Repository files navigation

go-steps

go-steps is an experimental data transformation library with one by one processing.

This means that the processing steps are executed sequentially for each input items, and the processing steps are ignored once any step defines this, so the transformation jumps to the processing of the next item.

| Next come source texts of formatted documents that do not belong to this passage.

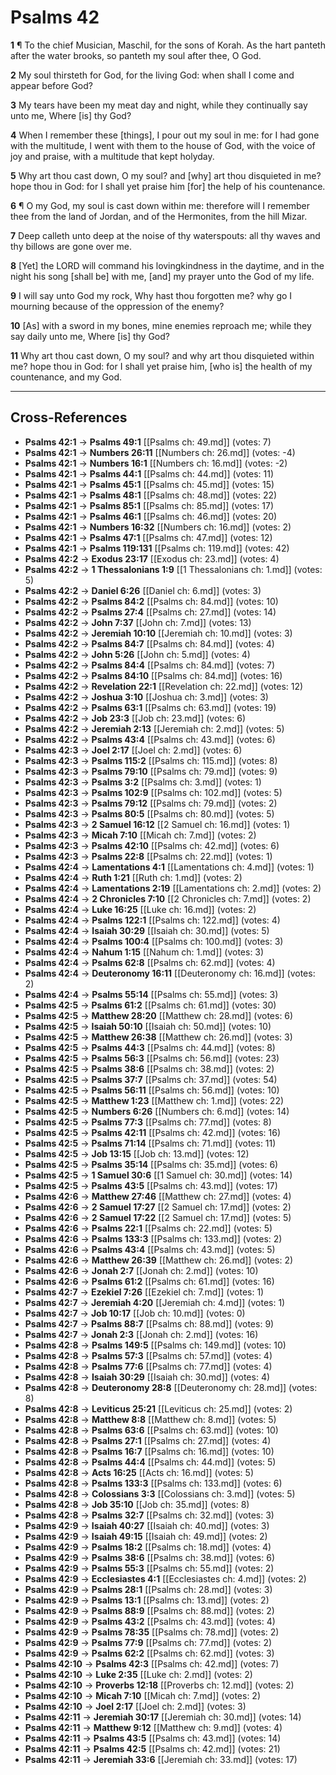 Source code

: # Psalms 42

**1** ¶ To the chief Musician, Maschil, for the sons of Korah. As the hart panteth after the water brooks, so panteth my soul after thee, O God.

**2** My soul thirsteth for God, for the living God: when shall I come and appear before God?

**3** My tears have been my meat day and night, while they continually say unto me, Where [is] thy God?

**4** When I remember these [things], I pour out my soul in me: for I had gone with the multitude, I went with them to the house of God, with the voice of joy and praise, with a multitude that kept holyday.

**5** Why art thou cast down, O my soul? and [why] art thou disquieted in me? hope thou in God: for I shall yet praise him [for] the help of his countenance.

**6** ¶ O my God, my soul is cast down within me: therefore will I remember thee from the land of Jordan, and of the Hermonites, from the hill Mizar.

**7** Deep calleth unto deep at the noise of thy waterspouts: all thy waves and thy billows are gone over me.

**8** [Yet] the LORD will command his lovingkindness in the daytime, and in the night his song [shall be] with me, [and] my prayer unto the God of my life.

**9** I will say unto God my rock, Why hast thou forgotten me? why go I mourning because of the oppression of the enemy?

**10** [As] with a sword in my bones, mine enemies reproach me; while they say daily unto me, Where [is] thy God?

**11** Why art thou cast down, O my soul? and why art thou disquieted within me? hope thou in God: for I shall yet praise him, [who is] the health of my countenance, and my God.

---

## Cross-References

- **Psalms 42:1** → **Psalms 49:1** [[Psalms ch: 49.md]] (votes: 7)
- **Psalms 42:1** → **Numbers 26:11** [[Numbers ch: 26.md]] (votes: -4)
- **Psalms 42:1** → **Numbers 16:1** [[Numbers ch: 16.md]] (votes: -2)
- **Psalms 42:1** → **Psalms 44:1** [[Psalms ch: 44.md]] (votes: 11)
- **Psalms 42:1** → **Psalms 45:1** [[Psalms ch: 45.md]] (votes: 15)
- **Psalms 42:1** → **Psalms 48:1** [[Psalms ch: 48.md]] (votes: 22)
- **Psalms 42:1** → **Psalms 85:1** [[Psalms ch: 85.md]] (votes: 17)
- **Psalms 42:1** → **Psalms 46:1** [[Psalms ch: 46.md]] (votes: 20)
- **Psalms 42:1** → **Numbers 16:32** [[Numbers ch: 16.md]] (votes: 2)
- **Psalms 42:1** → **Psalms 47:1** [[Psalms ch: 47.md]] (votes: 12)
- **Psalms 42:1** → **Psalms 119:131** [[Psalms ch: 119.md]] (votes: 42)
- **Psalms 42:2** → **Exodus 23:17** [[Exodus ch: 23.md]] (votes: 4)
- **Psalms 42:2** → **1 Thessalonians 1:9** [[1 Thessalonians ch: 1.md]] (votes: 5)
- **Psalms 42:2** → **Daniel 6:26** [[Daniel ch: 6.md]] (votes: 3)
- **Psalms 42:2** → **Psalms 84:2** [[Psalms ch: 84.md]] (votes: 10)
- **Psalms 42:2** → **Psalms 27:4** [[Psalms ch: 27.md]] (votes: 14)
- **Psalms 42:2** → **John 7:37** [[John ch: 7.md]] (votes: 13)
- **Psalms 42:2** → **Jeremiah 10:10** [[Jeremiah ch: 10.md]] (votes: 3)
- **Psalms 42:2** → **Psalms 84:7** [[Psalms ch: 84.md]] (votes: 4)
- **Psalms 42:2** → **John 5:26** [[John ch: 5.md]] (votes: 4)
- **Psalms 42:2** → **Psalms 84:4** [[Psalms ch: 84.md]] (votes: 7)
- **Psalms 42:2** → **Psalms 84:10** [[Psalms ch: 84.md]] (votes: 16)
- **Psalms 42:2** → **Revelation 22:1** [[Revelation ch: 22.md]] (votes: 12)
- **Psalms 42:2** → **Joshua 3:10** [[Joshua ch: 3.md]] (votes: 3)
- **Psalms 42:2** → **Psalms 63:1** [[Psalms ch: 63.md]] (votes: 19)
- **Psalms 42:2** → **Job 23:3** [[Job ch: 23.md]] (votes: 6)
- **Psalms 42:2** → **Jeremiah 2:13** [[Jeremiah ch: 2.md]] (votes: 5)
- **Psalms 42:2** → **Psalms 43:4** [[Psalms ch: 43.md]] (votes: 6)
- **Psalms 42:3** → **Joel 2:17** [[Joel ch: 2.md]] (votes: 6)
- **Psalms 42:3** → **Psalms 115:2** [[Psalms ch: 115.md]] (votes: 8)
- **Psalms 42:3** → **Psalms 79:10** [[Psalms ch: 79.md]] (votes: 9)
- **Psalms 42:3** → **Psalms 3:2** [[Psalms ch: 3.md]] (votes: 1)
- **Psalms 42:3** → **Psalms 102:9** [[Psalms ch: 102.md]] (votes: 5)
- **Psalms 42:3** → **Psalms 79:12** [[Psalms ch: 79.md]] (votes: 2)
- **Psalms 42:3** → **Psalms 80:5** [[Psalms ch: 80.md]] (votes: 5)
- **Psalms 42:3** → **2 Samuel 16:12** [[2 Samuel ch: 16.md]] (votes: 1)
- **Psalms 42:3** → **Micah 7:10** [[Micah ch: 7.md]] (votes: 2)
- **Psalms 42:3** → **Psalms 42:10** [[Psalms ch: 42.md]] (votes: 6)
- **Psalms 42:3** → **Psalms 22:8** [[Psalms ch: 22.md]] (votes: 1)
- **Psalms 42:4** → **Lamentations 4:1** [[Lamentations ch: 4.md]] (votes: 1)
- **Psalms 42:4** → **Ruth 1:21** [[Ruth ch: 1.md]] (votes: 2)
- **Psalms 42:4** → **Lamentations 2:19** [[Lamentations ch: 2.md]] (votes: 2)
- **Psalms 42:4** → **2 Chronicles 7:10** [[2 Chronicles ch: 7.md]] (votes: 2)
- **Psalms 42:4** → **Luke 16:25** [[Luke ch: 16.md]] (votes: 2)
- **Psalms 42:4** → **Psalms 122:1** [[Psalms ch: 122.md]] (votes: 4)
- **Psalms 42:4** → **Isaiah 30:29** [[Isaiah ch: 30.md]] (votes: 5)
- **Psalms 42:4** → **Psalms 100:4** [[Psalms ch: 100.md]] (votes: 3)
- **Psalms 42:4** → **Nahum 1:15** [[Nahum ch: 1.md]] (votes: 3)
- **Psalms 42:4** → **Psalms 62:8** [[Psalms ch: 62.md]] (votes: 4)
- **Psalms 42:4** → **Deuteronomy 16:11** [[Deuteronomy ch: 16.md]] (votes: 2)
- **Psalms 42:4** → **Psalms 55:14** [[Psalms ch: 55.md]] (votes: 3)
- **Psalms 42:5** → **Psalms 61:2** [[Psalms ch: 61.md]] (votes: 30)
- **Psalms 42:5** → **Matthew 28:20** [[Matthew ch: 28.md]] (votes: 6)
- **Psalms 42:5** → **Isaiah 50:10** [[Isaiah ch: 50.md]] (votes: 10)
- **Psalms 42:5** → **Matthew 26:38** [[Matthew ch: 26.md]] (votes: 3)
- **Psalms 42:5** → **Psalms 44:3** [[Psalms ch: 44.md]] (votes: 8)
- **Psalms 42:5** → **Psalms 56:3** [[Psalms ch: 56.md]] (votes: 23)
- **Psalms 42:5** → **Psalms 38:6** [[Psalms ch: 38.md]] (votes: 2)
- **Psalms 42:5** → **Psalms 37:7** [[Psalms ch: 37.md]] (votes: 54)
- **Psalms 42:5** → **Psalms 56:11** [[Psalms ch: 56.md]] (votes: 10)
- **Psalms 42:5** → **Matthew 1:23** [[Matthew ch: 1.md]] (votes: 22)
- **Psalms 42:5** → **Numbers 6:26** [[Numbers ch: 6.md]] (votes: 14)
- **Psalms 42:5** → **Psalms 77:3** [[Psalms ch: 77.md]] (votes: 8)
- **Psalms 42:5** → **Psalms 42:11** [[Psalms ch: 42.md]] (votes: 16)
- **Psalms 42:5** → **Psalms 71:14** [[Psalms ch: 71.md]] (votes: 11)
- **Psalms 42:5** → **Job 13:15** [[Job ch: 13.md]] (votes: 12)
- **Psalms 42:5** → **Psalms 35:14** [[Psalms ch: 35.md]] (votes: 6)
- **Psalms 42:5** → **1 Samuel 30:6** [[1 Samuel ch: 30.md]] (votes: 14)
- **Psalms 42:5** → **Psalms 43:5** [[Psalms ch: 43.md]] (votes: 17)
- **Psalms 42:6** → **Matthew 27:46** [[Matthew ch: 27.md]] (votes: 4)
- **Psalms 42:6** → **2 Samuel 17:27** [[2 Samuel ch: 17.md]] (votes: 2)
- **Psalms 42:6** → **2 Samuel 17:22** [[2 Samuel ch: 17.md]] (votes: 5)
- **Psalms 42:6** → **Psalms 22:1** [[Psalms ch: 22.md]] (votes: 5)
- **Psalms 42:6** → **Psalms 133:3** [[Psalms ch: 133.md]] (votes: 2)
- **Psalms 42:6** → **Psalms 43:4** [[Psalms ch: 43.md]] (votes: 5)
- **Psalms 42:6** → **Matthew 26:39** [[Matthew ch: 26.md]] (votes: 2)
- **Psalms 42:6** → **Jonah 2:7** [[Jonah ch: 2.md]] (votes: 10)
- **Psalms 42:6** → **Psalms 61:2** [[Psalms ch: 61.md]] (votes: 16)
- **Psalms 42:7** → **Ezekiel 7:26** [[Ezekiel ch: 7.md]] (votes: 1)
- **Psalms 42:7** → **Jeremiah 4:20** [[Jeremiah ch: 4.md]] (votes: 1)
- **Psalms 42:7** → **Job 10:17** [[Job ch: 10.md]] (votes: 0)
- **Psalms 42:7** → **Psalms 88:7** [[Psalms ch: 88.md]] (votes: 9)
- **Psalms 42:7** → **Jonah 2:3** [[Jonah ch: 2.md]] (votes: 16)
- **Psalms 42:8** → **Psalms 149:5** [[Psalms ch: 149.md]] (votes: 10)
- **Psalms 42:8** → **Psalms 57:3** [[Psalms ch: 57.md]] (votes: 4)
- **Psalms 42:8** → **Psalms 77:6** [[Psalms ch: 77.md]] (votes: 4)
- **Psalms 42:8** → **Isaiah 30:29** [[Isaiah ch: 30.md]] (votes: 4)
- **Psalms 42:8** → **Deuteronomy 28:8** [[Deuteronomy ch: 28.md]] (votes: 8)
- **Psalms 42:8** → **Leviticus 25:21** [[Leviticus ch: 25.md]] (votes: 2)
- **Psalms 42:8** → **Matthew 8:8** [[Matthew ch: 8.md]] (votes: 5)
- **Psalms 42:8** → **Psalms 63:6** [[Psalms ch: 63.md]] (votes: 10)
- **Psalms 42:8** → **Psalms 27:1** [[Psalms ch: 27.md]] (votes: 4)
- **Psalms 42:8** → **Psalms 16:7** [[Psalms ch: 16.md]] (votes: 10)
- **Psalms 42:8** → **Psalms 44:4** [[Psalms ch: 44.md]] (votes: 5)
- **Psalms 42:8** → **Acts 16:25** [[Acts ch: 16.md]] (votes: 5)
- **Psalms 42:8** → **Psalms 133:3** [[Psalms ch: 133.md]] (votes: 6)
- **Psalms 42:8** → **Colossians 3:3** [[Colossians ch: 3.md]] (votes: 5)
- **Psalms 42:8** → **Job 35:10** [[Job ch: 35.md]] (votes: 8)
- **Psalms 42:8** → **Psalms 32:7** [[Psalms ch: 32.md]] (votes: 3)
- **Psalms 42:9** → **Isaiah 40:27** [[Isaiah ch: 40.md]] (votes: 3)
- **Psalms 42:9** → **Isaiah 49:15** [[Isaiah ch: 49.md]] (votes: 2)
- **Psalms 42:9** → **Psalms 18:2** [[Psalms ch: 18.md]] (votes: 4)
- **Psalms 42:9** → **Psalms 38:6** [[Psalms ch: 38.md]] (votes: 6)
- **Psalms 42:9** → **Psalms 55:3** [[Psalms ch: 55.md]] (votes: 2)
- **Psalms 42:9** → **Ecclesiastes 4:1** [[Ecclesiastes ch: 4.md]] (votes: 2)
- **Psalms 42:9** → **Psalms 28:1** [[Psalms ch: 28.md]] (votes: 3)
- **Psalms 42:9** → **Psalms 13:1** [[Psalms ch: 13.md]] (votes: 2)
- **Psalms 42:9** → **Psalms 88:9** [[Psalms ch: 88.md]] (votes: 2)
- **Psalms 42:9** → **Psalms 43:2** [[Psalms ch: 43.md]] (votes: 4)
- **Psalms 42:9** → **Psalms 78:35** [[Psalms ch: 78.md]] (votes: 2)
- **Psalms 42:9** → **Psalms 77:9** [[Psalms ch: 77.md]] (votes: 2)
- **Psalms 42:9** → **Psalms 62:2** [[Psalms ch: 62.md]] (votes: 3)
- **Psalms 42:10** → **Psalms 42:3** [[Psalms ch: 42.md]] (votes: 7)
- **Psalms 42:10** → **Luke 2:35** [[Luke ch: 2.md]] (votes: 2)
- **Psalms 42:10** → **Proverbs 12:18** [[Proverbs ch: 12.md]] (votes: 2)
- **Psalms 42:10** → **Micah 7:10** [[Micah ch: 7.md]] (votes: 2)
- **Psalms 42:10** → **Joel 2:17** [[Joel ch: 2.md]] (votes: 3)
- **Psalms 42:11** → **Jeremiah 30:17** [[Jeremiah ch: 30.md]] (votes: 14)
- **Psalms 42:11** → **Matthew 9:12** [[Matthew ch: 9.md]] (votes: 4)
- **Psalms 42:11** → **Psalms 43:5** [[Psalms ch: 43.md]] (votes: 14)
- **Psalms 42:11** → **Psalms 42:5** [[Psalms ch: 42.md]] (votes: 21)
- **Psalms 42:11** → **Jeremiah 33:6** [[Jeremiah ch: 33.md]] (votes: 17)
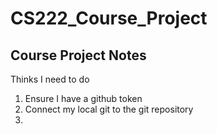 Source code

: # CS222_Course_Project
## Course Project Notes
Thinks I need to do 
1. Ensure I have a github token
2. Connect my local git to the git repository
3. 

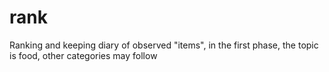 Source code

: # rank
Ranking and keeping diary of observed "items", in the first phase, the topic is food, other categories may follow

iter := Transform[int]([]int{1, 2, 3, 4, 5, 6, 7, 8, 9, 10}).
	With(Steps(
		Take[int](7), // 1, 2, 3, 4, 5, 6, 7
		Filter(func(i int) (bool, error) {
			return i%2 == 0, nil
		}), // 2, 4, 6
		Map(func(i int) (string, error) {
			return strconv.Itoa(i * i), nil
		}), // "4", "16", "36"
	)).
	AsRange()

for i := range iter {
	// process
}

As you can see a transformation chain consist of 3 main parts:

  • input: passed into Transform
  • steps: this defines the transformation steps for each input items (With(Steps(...)))
  • output: the result of the transformation (AsRange)

Input can be a slice or a channel, enabling processing of streaming data.

inputCh := make(chan int, 3)
iter := Transform[int](inputCh).
	With(Steps(
		Take[int](7), // 1, 2, 3, 4, 5, 6, 7
		Filter(func(i int) (bool, error) {
			return i%2 == 0, nil
		}), // 2, 4, 6
		Map(func(i int) (string, error) {
			return strconv.Itoa(i * i), nil
		}), // "4", "16", "36"
	)).
	AsRange()

go func() {
	for _, i := range []int{1, 2, 3, 4, 5, 6, 7, 8, 9, 10} {
		inputCh <- i
	}
	close(inputCh)
}()

for i := range iter {
	// process
}

Besides the input values you can also set some options for the transformer.

buf := bytes.NewBufferString("")

res := Transform[int]([]int{1, 2, 3}, WithLogWriter(buf)).
	WithSteps(
		Log("before filter"),
		Filter(func(i int) (bool, error) {
			return i%2 == 1, nil
		}),
		Log("after filter"),
	).AsSlice()

fmt.Println(res) // [1 3]
fmt.Prtinln(buf.String())
/*
before filter 	arg0: 1 
after filter 	arg0: 1 
before filter 	arg0: 2 
before filter 	arg0: 3 
after filter 	arg0: 3 
*/
	

Steps are using types to help the developer always see the types of input and output values.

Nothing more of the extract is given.